WHAT YOU ARE ASKED TO DO
Read the lines below and count those that have the word "Optional". Respond with the number only.

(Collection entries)
- - -
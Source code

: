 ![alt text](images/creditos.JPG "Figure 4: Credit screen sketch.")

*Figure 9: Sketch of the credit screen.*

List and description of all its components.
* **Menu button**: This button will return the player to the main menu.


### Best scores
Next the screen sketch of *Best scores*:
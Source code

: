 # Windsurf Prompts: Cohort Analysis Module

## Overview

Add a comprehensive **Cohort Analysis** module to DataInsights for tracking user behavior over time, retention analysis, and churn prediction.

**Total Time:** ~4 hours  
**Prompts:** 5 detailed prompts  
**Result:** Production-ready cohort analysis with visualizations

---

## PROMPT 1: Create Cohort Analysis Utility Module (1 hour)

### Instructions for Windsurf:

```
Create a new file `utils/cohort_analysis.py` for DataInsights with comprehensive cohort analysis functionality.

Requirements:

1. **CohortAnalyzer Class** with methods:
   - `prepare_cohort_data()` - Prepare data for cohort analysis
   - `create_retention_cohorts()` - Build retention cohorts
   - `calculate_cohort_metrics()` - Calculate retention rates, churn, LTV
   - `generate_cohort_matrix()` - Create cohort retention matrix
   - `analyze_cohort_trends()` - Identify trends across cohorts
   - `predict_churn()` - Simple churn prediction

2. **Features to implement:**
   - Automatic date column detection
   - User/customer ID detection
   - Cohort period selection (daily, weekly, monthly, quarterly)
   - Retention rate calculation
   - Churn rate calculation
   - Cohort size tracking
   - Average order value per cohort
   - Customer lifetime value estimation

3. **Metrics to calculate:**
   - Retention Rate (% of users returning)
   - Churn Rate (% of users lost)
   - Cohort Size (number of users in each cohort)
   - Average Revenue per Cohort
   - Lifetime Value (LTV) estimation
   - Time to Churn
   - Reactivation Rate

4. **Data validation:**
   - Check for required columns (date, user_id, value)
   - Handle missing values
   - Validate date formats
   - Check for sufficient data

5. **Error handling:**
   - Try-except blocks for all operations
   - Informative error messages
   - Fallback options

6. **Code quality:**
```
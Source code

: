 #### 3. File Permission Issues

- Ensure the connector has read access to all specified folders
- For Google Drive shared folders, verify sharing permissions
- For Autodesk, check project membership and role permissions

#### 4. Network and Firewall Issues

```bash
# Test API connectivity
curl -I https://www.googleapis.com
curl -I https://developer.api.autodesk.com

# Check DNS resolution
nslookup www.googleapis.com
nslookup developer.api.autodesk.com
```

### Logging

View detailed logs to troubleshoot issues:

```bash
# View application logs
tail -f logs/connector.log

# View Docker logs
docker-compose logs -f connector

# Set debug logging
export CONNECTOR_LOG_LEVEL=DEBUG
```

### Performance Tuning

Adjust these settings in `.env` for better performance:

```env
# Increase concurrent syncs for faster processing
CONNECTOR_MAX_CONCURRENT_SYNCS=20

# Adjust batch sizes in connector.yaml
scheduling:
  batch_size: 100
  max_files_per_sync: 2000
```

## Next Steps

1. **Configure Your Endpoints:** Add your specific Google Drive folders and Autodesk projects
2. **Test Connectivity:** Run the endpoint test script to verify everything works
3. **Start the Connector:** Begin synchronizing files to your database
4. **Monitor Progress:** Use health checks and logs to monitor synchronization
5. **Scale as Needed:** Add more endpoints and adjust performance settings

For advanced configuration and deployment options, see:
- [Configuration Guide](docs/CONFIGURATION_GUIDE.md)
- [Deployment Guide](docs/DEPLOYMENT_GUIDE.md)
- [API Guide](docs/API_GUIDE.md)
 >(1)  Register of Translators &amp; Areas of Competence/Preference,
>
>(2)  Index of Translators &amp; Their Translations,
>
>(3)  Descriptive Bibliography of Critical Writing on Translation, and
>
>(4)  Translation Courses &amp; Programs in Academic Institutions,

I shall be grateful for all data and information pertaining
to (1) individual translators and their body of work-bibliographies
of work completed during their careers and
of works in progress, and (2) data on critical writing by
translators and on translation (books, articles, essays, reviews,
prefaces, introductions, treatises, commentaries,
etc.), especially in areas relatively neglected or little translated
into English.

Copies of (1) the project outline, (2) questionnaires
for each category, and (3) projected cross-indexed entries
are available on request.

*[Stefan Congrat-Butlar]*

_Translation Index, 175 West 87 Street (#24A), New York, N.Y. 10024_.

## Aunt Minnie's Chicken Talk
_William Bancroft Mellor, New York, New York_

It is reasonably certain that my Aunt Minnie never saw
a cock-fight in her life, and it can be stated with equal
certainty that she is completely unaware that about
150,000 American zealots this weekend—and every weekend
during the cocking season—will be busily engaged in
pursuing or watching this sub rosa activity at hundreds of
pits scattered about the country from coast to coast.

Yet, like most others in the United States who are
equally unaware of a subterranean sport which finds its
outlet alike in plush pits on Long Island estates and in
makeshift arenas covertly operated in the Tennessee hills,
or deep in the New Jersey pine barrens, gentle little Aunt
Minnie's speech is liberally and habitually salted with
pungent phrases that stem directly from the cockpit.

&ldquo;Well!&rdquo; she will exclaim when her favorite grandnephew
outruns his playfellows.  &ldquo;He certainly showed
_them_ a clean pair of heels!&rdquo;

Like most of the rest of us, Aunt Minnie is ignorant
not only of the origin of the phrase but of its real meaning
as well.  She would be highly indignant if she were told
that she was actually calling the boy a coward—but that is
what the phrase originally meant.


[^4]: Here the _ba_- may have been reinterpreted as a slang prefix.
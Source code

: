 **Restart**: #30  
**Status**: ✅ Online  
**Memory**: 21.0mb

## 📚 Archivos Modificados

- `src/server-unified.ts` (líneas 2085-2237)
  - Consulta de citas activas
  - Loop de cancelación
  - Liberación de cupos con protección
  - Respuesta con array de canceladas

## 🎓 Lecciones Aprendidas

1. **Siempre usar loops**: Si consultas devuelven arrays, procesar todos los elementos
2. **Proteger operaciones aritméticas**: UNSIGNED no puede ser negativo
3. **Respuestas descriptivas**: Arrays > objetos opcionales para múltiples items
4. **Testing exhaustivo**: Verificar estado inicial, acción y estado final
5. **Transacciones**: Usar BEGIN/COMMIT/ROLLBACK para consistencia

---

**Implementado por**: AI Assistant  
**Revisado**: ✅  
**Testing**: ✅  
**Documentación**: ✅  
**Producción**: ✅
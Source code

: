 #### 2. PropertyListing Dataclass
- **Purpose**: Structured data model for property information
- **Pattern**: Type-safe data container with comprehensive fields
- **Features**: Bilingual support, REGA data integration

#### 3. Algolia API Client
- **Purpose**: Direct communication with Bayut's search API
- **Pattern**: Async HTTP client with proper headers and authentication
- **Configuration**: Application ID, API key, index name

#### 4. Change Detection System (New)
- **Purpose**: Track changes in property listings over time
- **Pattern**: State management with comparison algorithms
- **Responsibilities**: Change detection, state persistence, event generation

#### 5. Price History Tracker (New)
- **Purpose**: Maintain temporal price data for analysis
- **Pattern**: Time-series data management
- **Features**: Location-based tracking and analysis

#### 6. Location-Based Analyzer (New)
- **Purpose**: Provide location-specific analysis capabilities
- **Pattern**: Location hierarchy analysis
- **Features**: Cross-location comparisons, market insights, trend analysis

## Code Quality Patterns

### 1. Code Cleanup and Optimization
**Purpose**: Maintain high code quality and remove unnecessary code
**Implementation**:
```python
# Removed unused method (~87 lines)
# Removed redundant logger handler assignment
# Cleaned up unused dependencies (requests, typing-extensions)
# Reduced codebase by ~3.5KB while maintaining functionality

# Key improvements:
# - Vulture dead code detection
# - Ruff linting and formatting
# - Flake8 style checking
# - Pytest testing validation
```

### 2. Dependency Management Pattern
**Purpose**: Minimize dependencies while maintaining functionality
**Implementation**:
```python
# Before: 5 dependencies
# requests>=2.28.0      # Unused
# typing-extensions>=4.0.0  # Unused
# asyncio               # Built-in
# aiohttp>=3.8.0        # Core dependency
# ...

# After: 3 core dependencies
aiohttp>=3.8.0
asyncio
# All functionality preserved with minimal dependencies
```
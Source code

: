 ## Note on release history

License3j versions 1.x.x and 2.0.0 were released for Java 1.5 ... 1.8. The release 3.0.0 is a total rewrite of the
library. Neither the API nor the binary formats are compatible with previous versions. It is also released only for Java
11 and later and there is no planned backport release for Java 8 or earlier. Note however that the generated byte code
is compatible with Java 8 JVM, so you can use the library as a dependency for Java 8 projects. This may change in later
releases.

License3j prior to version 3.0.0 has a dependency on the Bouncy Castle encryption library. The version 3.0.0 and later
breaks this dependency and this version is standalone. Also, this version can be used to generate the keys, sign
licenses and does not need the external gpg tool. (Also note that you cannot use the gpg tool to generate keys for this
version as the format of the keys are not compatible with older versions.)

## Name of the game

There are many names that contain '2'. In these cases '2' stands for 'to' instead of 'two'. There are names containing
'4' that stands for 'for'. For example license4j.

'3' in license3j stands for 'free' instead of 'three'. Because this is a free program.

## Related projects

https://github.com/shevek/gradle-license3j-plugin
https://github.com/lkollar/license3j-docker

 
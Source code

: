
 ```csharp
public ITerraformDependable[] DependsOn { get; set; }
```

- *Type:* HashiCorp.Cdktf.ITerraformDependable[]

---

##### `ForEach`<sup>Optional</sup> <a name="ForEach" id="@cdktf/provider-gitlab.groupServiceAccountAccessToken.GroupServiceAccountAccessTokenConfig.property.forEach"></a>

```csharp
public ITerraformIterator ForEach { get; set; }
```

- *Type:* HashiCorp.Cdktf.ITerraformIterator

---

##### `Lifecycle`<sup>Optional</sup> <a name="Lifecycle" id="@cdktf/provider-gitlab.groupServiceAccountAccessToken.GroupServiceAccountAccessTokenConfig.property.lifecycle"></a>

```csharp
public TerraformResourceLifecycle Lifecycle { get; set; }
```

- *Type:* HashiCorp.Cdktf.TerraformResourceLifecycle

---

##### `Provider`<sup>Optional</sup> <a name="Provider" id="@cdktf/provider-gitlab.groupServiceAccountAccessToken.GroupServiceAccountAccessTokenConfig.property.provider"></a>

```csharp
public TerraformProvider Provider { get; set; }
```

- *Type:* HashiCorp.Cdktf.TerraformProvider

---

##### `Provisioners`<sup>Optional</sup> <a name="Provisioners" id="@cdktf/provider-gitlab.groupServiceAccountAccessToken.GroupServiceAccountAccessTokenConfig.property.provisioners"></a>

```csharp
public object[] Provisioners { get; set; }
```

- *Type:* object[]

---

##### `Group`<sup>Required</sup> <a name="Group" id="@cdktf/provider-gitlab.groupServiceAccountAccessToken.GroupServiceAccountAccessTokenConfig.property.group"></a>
- - -
SOLUTION FOR THIS EXERCISE
4